Task details: Scan the entries below and return each line that contains "such".

Data records
===============
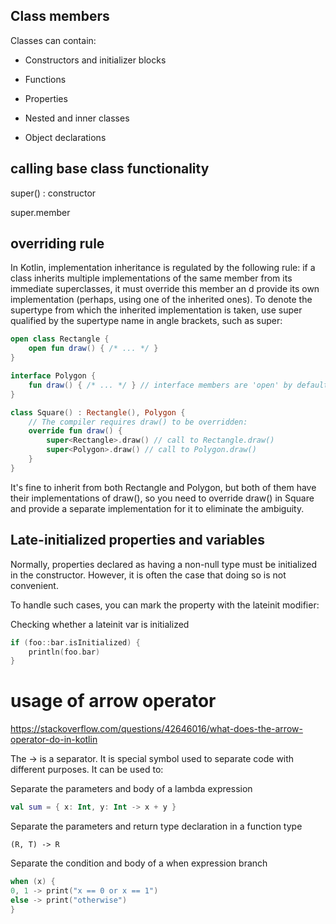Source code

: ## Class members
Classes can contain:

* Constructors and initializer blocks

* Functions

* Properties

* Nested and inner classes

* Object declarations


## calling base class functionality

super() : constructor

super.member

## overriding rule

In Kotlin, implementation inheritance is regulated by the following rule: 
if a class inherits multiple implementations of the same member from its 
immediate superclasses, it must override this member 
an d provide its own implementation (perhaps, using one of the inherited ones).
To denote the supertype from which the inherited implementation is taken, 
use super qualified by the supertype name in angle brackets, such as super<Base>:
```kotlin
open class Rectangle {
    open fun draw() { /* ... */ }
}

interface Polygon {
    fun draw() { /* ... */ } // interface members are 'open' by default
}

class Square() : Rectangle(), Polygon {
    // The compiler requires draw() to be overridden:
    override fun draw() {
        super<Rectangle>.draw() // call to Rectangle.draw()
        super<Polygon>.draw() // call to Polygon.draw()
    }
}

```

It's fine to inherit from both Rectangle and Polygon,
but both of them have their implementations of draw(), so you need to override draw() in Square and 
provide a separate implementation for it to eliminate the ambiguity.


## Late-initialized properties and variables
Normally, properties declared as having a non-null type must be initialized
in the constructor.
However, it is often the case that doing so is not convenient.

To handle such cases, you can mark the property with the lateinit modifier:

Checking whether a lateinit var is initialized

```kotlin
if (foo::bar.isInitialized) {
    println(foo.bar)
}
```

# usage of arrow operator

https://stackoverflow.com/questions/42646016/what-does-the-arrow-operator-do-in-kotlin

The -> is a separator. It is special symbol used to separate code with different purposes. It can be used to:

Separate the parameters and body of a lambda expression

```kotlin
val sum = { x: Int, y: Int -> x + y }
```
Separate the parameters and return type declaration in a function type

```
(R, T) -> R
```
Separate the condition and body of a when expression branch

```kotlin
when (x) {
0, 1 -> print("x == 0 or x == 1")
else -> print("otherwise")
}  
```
===============
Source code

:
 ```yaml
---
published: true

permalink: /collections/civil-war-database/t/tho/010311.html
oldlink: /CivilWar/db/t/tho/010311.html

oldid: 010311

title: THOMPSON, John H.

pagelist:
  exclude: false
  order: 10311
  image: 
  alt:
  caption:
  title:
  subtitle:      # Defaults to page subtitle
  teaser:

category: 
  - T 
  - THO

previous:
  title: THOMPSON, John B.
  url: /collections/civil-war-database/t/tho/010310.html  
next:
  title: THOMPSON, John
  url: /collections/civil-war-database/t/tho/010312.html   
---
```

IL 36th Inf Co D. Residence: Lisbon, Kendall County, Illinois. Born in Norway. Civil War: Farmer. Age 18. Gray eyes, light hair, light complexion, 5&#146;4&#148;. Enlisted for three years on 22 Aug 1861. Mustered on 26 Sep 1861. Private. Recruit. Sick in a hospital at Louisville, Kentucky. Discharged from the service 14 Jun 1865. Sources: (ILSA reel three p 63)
===============
Answer:
use super qualified by the supertype name in angle brackets, such as super<Base>:
To handle such cases, you can mark the property with the lateinit modifier:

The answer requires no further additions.